Drop the pictures, then repeat every record exactly as it stands.

[Information provided]

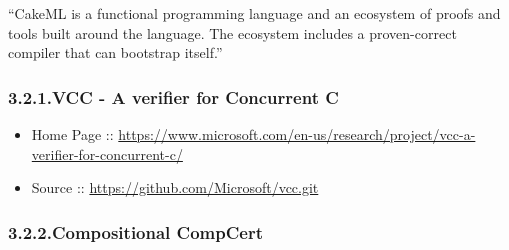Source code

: \documentclass[12pt,twoside]{article}
\begin{document}
\noindent{}\textquotedblleft{}CakeML is a functional programming language and an ecosystem of proofs
and tools built around the language. The ecosystem includes a
proven-correct compiler that can bootstrap itself.\textquotedblright{}%

\subsubsection{3.2.1.\hspace*{0.5em}VCC - A verifier for Concurrent C}\label{sec-vcc---a-verifier-for-concurrent-c}%

\begin{itemize}[noitemsep,topsep=\mdcompacttopsep]%

\item{}Home Page :: \href{https://www.microsoft.com/en-us/research/project/vcc-a-verifier-for-concurrent-c/}{{\ttfamily https://\hspace{0pt}www.\hspace{0pt}microsoft.\hspace{0pt}com/\hspace{0pt}en-\hspace{0pt}us/\hspace{0pt}research/\hspace{0pt}project/\hspace{0pt}vcc-\hspace{0pt}a-\hspace{0pt}verifier-\hspace{0pt}for-\hspace{0pt}concurrent-\hspace{0pt}c/\hspace{0pt}}}%

\item{}Source :: \href{https://github.com/Microsoft/vcc.git}{{\ttfamily https://\hspace{0pt}github.\hspace{0pt}com/\hspace{0pt}Microsoft/\hspace{0pt}vcc.\hspace{0pt}git}}%
\end{itemize}%

\subsubsection{3.2.2.\hspace*{0.5em}Compositional CompCert}\label{sec-compositional-compcert}%
\end{document}

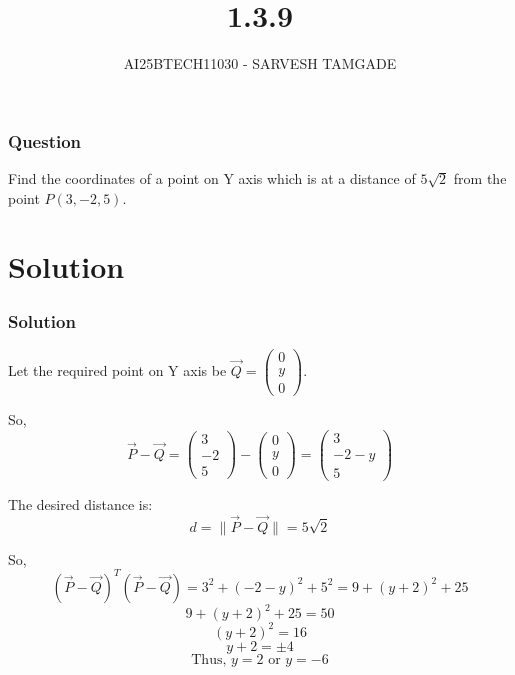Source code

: \documentclass{beamer}
\title{1.3.9}
\author{AI25BTECH11030 - SARVESH TAMGADE}
\theoremstyle{remark}
\numberwithin{equation}{section}
\numberwithin{equation}{section}
\begin{document}
\begin{frame}
\titlepage
\end{frame}

\begin{frame}
\frametitle{Question}

Find the coordinates of a point on Y axis which is at a distance of \( 5\sqrt{2} \) from the point \( P(3, -2, 5) \).

\end{frame}

\section{Solution}

\begin{frame}
\frametitle{Solution}

Let the required point on Y axis be \(\vec{Q} = \begin{pmatrix}0 \\ y \\ 0\end{pmatrix}\).

So,
\[
\vec{P} - \vec{Q} = 
\begin{pmatrix} 3 \\ -2 \\ 5 \end{pmatrix} - 
\begin{pmatrix} 0 \\ y \\ 0 \end{pmatrix} = 
\begin{pmatrix} 3 \\ -2 - y \\ 5 \end{pmatrix}
\]

The desired distance is:
\[
d = \|\vec{P} - \vec{Q}\| = 5\sqrt{2}
\]

So,
\[
(\vec{P} - \vec{Q})^T (\vec{P} - \vec{Q}) = 3^2 + (-2 - y)^2 + 5^2 = 9 + (y + 2)^2 + 25
\]
\[
9 + (y+2)^2 + 25 = 50
\]
\[
(y+2)^2 = 16
\]
\[
y + 2 = \pm 4
\]
\[
\text{Thus, } y = 2 \text{ or } y = -6
\]

\end{frame}
\end{document}
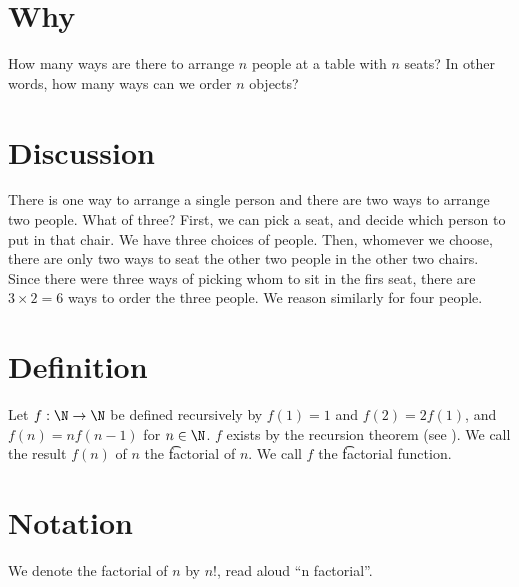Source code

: 

\section*{Why}

How many ways are there to arrange $n$ people at a table with $n$ seats?
In other words, how many ways can we order $n$ objects?

\section*{Discussion}

There is one way to arrange a single person and there are two ways to arrange two people.
What of three?
First, we can pick a seat, and decide which person to put in that chair.
We have three choices of people.
Then, whomever we choose, there are only two ways to seat the other two people in the other two chairs.
Since there were three ways of picking whom to sit in the firs seat, there are $3\times 2 = 6$ ways to order the three people.
We reason similarly for four people.

\section*{Definition}

Let $f: \N   \to \N  $ be defined recursively by $f(1) = 1$ and $f(2) = 2f(1)$, and $f(n) = nf(n-1)$ for $n \in \N  $.
$f$ exists by the recursion theorem (see ).
We call the result $f(n)$ of $n$ the \t{factorial} of $n$.
We call $f$ the \t{factorial function}.

\section*{Notation}

We denote the factorial of $n$ by $n!$, read aloud ``n factorial''.

\blankpage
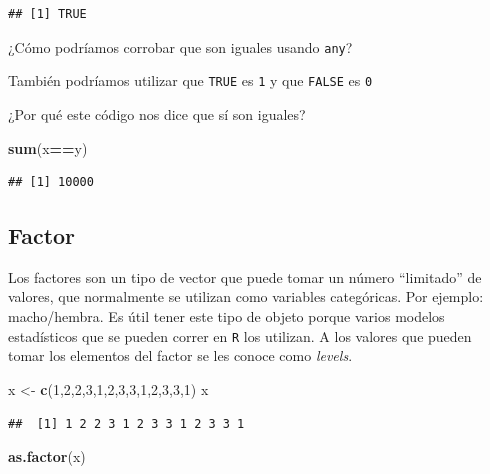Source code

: \documentclass[
]{book}
\newenvironment{Shaded}{\begin{snugshade}}{\end{snugshade}}
\newcommand{\DecValTok}[1]{\textcolor[rgb]{0.00,0.00,0.81}{#1}}
\newcommand{\FunctionTok}[1]{\textcolor[rgb]{0.13,0.29,0.53}{\textbf{#1}}}
\newcommand{\NormalTok}[1]{#1}
\newcommand{\OtherTok}[1]{\textcolor[rgb]{0.56,0.35,0.01}{#1}}
\newcommand{\SpecialCharTok}[1]{\textcolor[rgb]{0.81,0.36,0.00}{\textbf{#1}}}
\begin{document}
\begin{verbatim}
## [1] TRUE
\end{verbatim}

¿Cómo podríamos corrobar que son iguales usando \texttt{any}?

También podríamos utilizar que \texttt{TRUE} es \texttt{1} y que \texttt{FALSE} es \texttt{0}

¿Por qué este código nos dice que sí son iguales?

\begin{Shaded}
\begin{Highlighting}[]
\FunctionTok{sum}\NormalTok{(x}\SpecialCharTok{==}\NormalTok{y)}
\end{Highlighting}
\end{Shaded}

\begin{verbatim}
## [1] 10000
\end{verbatim}

\subsection{Factor}\label{factor}

Los factores son un tipo de vector que puede tomar un número ``limitado'' de valores, que normalmente se utilizan como variables categóricas. Por ejemplo: macho/hembra. Es útil tener este tipo de objeto porque varios modelos estadísticos que se pueden correr en \texttt{R} los utilizan. A los valores que pueden tomar los elementos del factor se les conoce como \emph{levels}.

\begin{Shaded}
\begin{Highlighting}[]
\NormalTok{x }\OtherTok{\textless{}{-}} \FunctionTok{c}\NormalTok{(}\DecValTok{1}\NormalTok{,}\DecValTok{2}\NormalTok{,}\DecValTok{2}\NormalTok{,}\DecValTok{3}\NormalTok{,}\DecValTok{1}\NormalTok{,}\DecValTok{2}\NormalTok{,}\DecValTok{3}\NormalTok{,}\DecValTok{3}\NormalTok{,}\DecValTok{1}\NormalTok{,}\DecValTok{2}\NormalTok{,}\DecValTok{3}\NormalTok{,}\DecValTok{3}\NormalTok{,}\DecValTok{1}\NormalTok{)}
\NormalTok{x}
\end{Highlighting}
\end{Shaded}

\begin{verbatim}
##  [1] 1 2 2 3 1 2 3 3 1 2 3 3 1
\end{verbatim}

\begin{Shaded}
\begin{Highlighting}[]
\FunctionTok{as.factor}\NormalTok{(x)}
\end{Highlighting}
\end{Shaded}
\end{document}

[/Information provided]

__Task answer__:
Source code

: \documentclass[12pt,twoside]{article}
\begin{document}
\noindent{}\textquotedblleft{}CakeML is a functional programming language and an ecosystem of proofs
and tools built around the language. The ecosystem includes a
proven-correct compiler that can bootstrap itself.\textquotedblright{}%

\subsubsection{3.2.1.\hspace*{0.5em}VCC - A verifier for Concurrent C}\label{sec-vcc---a-verifier-for-concurrent-c}%

\begin{itemize}[noitemsep,topsep=\mdcompacttopsep]%

\item{}Home Page :: \href{https://www.microsoft.com/en-us/research/project/vcc-a-verifier-for-concurrent-c/}{{\ttfamily https://\hspace{0pt}www.\hspace{0pt}microsoft.\hspace{0pt}com/\hspace{0pt}en-\hspace{0pt}us/\hspace{0pt}research/\hspace{0pt}project/\hspace{0pt}vcc-\hspace{0pt}a-\hspace{0pt}verifier-\hspace{0pt}for-\hspace{0pt}concurrent-\hspace{0pt}c/\hspace{0pt}}}%

\item{}Source :: \href{https://github.com/Microsoft/vcc.git}{{\ttfamily https://\hspace{0pt}github.\hspace{0pt}com/\hspace{0pt}Microsoft/\hspace{0pt}vcc.\hspace{0pt}git}}%
\end{itemize}%

\subsubsection{3.2.2.\hspace*{0.5em}Compositional CompCert}\label{sec-compositional-compcert}%
\end{document}

Source code

: \documentclass{beamer}
\title{1.3.9}
\author{AI25BTECH11030 - SARVESH TAMGADE}
\theoremstyle{remark}
\numberwithin{equation}{section}
\numberwithin{equation}{section}
\begin{document}
\begin{frame}
\titlepage
\end{frame}

\begin{frame}
\frametitle{Question}

Find the coordinates of a point on Y axis which is at a distance of \( 5\sqrt{2} \) from the point \( P(3, -2, 5) \).

\end{frame}

\section{Solution}

\begin{frame}
\frametitle{Solution}

Let the required point on Y axis be \(\vec{Q} = \begin{pmatrix}0 \\ y \\ 0\end{pmatrix}\).

So,
\[
\vec{P} - \vec{Q} = 
\begin{pmatrix} 3 \\ -2 \\ 5 \end{pmatrix} - 
\begin{pmatrix} 0 \\ y \\ 0 \end{pmatrix} = 
\begin{pmatrix} 3 \\ -2 - y \\ 5 \end{pmatrix}
\]

The desired distance is:
\[
d = \|\vec{P} - \vec{Q}\| = 5\sqrt{2}
\]

So,
\[
(\vec{P} - \vec{Q})^T (\vec{P} - \vec{Q}) = 3^2 + (-2 - y)^2 + 5^2 = 9 + (y + 2)^2 + 25
\]
\[
9 + (y+2)^2 + 25 = 50
\]
\[
(y+2)^2 = 16
\]
\[
y + 2 = \pm 4
\]
\[
\text{Thus, } y = 2 \text{ or } y = -6
\]

\end{frame}
\end{document}
Source code

: 

\section*{Why}

How many ways are there to arrange $n$ people at a table with $n$ seats?
In other words, how many ways can we order $n$ objects?

\section*{Discussion}

There is one way to arrange a single person and there are two ways to arrange two people.
What of three?
First, we can pick a seat, and decide which person to put in that chair.
We have three choices of people.
Then, whomever we choose, there are only two ways to seat the other two people in the other two chairs.
Since there were three ways of picking whom to sit in the firs seat, there are $3\times 2 = 6$ ways to order the three people.
We reason similarly for four people.

\section*{Definition}

Let $f: \N   \to \N  $ be defined recursively by $f(1) = 1$ and $f(2) = 2f(1)$, and $f(n) = nf(n-1)$ for $n \in \N  $.
$f$ exists by the recursion theorem (see ).
We call the result $f(n)$ of $n$ the \t{factorial} of $n$.
We call $f$ the \t{factorial function}.

\section*{Notation}

We denote the factorial of $n$ by $n!$, read aloud ``n factorial''.

\blankpage
Source code

: \documentclass[
]{book}
\newenvironment{Shaded}{\begin{snugshade}}{\end{snugshade}}
\newcommand{\DecValTok}[1]{\textcolor[rgb]{0.00,0.00,0.81}{#1}}
\newcommand{\FunctionTok}[1]{\textcolor[rgb]{0.13,0.29,0.53}{\textbf{#1}}}
\newcommand{\NormalTok}[1]{#1}
\newcommand{\OtherTok}[1]{\textcolor[rgb]{0.56,0.35,0.01}{#1}}
\newcommand{\SpecialCharTok}[1]{\textcolor[rgb]{0.81,0.36,0.00}{\textbf{#1}}}
\begin{document}
\begin{verbatim}
## [1] TRUE
\end{verbatim}

¿Cómo podríamos corrobar que son iguales usando \texttt{any}?

También podríamos utilizar que \texttt{TRUE} es \texttt{1} y que \texttt{FALSE} es \texttt{0}

¿Por qué este código nos dice que sí son iguales?

\begin{Shaded}
\begin{Highlighting}[]
\FunctionTok{sum}\NormalTok{(x}\SpecialCharTok{==}\NormalTok{y)}
\end{Highlighting}
\end{Shaded}

\begin{verbatim}
## [1] 10000
\end{verbatim}

\subsection{Factor}\label{factor}

Los factores son un tipo de vector que puede tomar un número ``limitado'' de valores, que normalmente se utilizan como variables categóricas. Por ejemplo: macho/hembra. Es útil tener este tipo de objeto porque varios modelos estadísticos que se pueden correr en \texttt{R} los utilizan. A los valores que pueden tomar los elementos del factor se les conoce como \emph{levels}.

\begin{Shaded}
\begin{Highlighting}[]
\NormalTok{x }\OtherTok{\textless{}{-}} \FunctionTok{c}\NormalTok{(}\DecValTok{1}\NormalTok{,}\DecValTok{2}\NormalTok{,}\DecValTok{2}\NormalTok{,}\DecValTok{3}\NormalTok{,}\DecValTok{1}\NormalTok{,}\DecValTok{2}\NormalTok{,}\DecValTok{3}\NormalTok{,}\DecValTok{3}\NormalTok{,}\DecValTok{1}\NormalTok{,}\DecValTok{2}\NormalTok{,}\DecValTok{3}\NormalTok{,}\DecValTok{3}\NormalTok{,}\DecValTok{1}\NormalTok{)}
\NormalTok{x}
\end{Highlighting}
\end{Shaded}

\begin{verbatim}
##  [1] 1 2 2 3 1 2 3 3 1 2 3 3 1
\end{verbatim}

\begin{Shaded}
\begin{Highlighting}[]
\FunctionTok{as.factor}\NormalTok{(x)}
\end{Highlighting}
\end{Shaded}
\end{document}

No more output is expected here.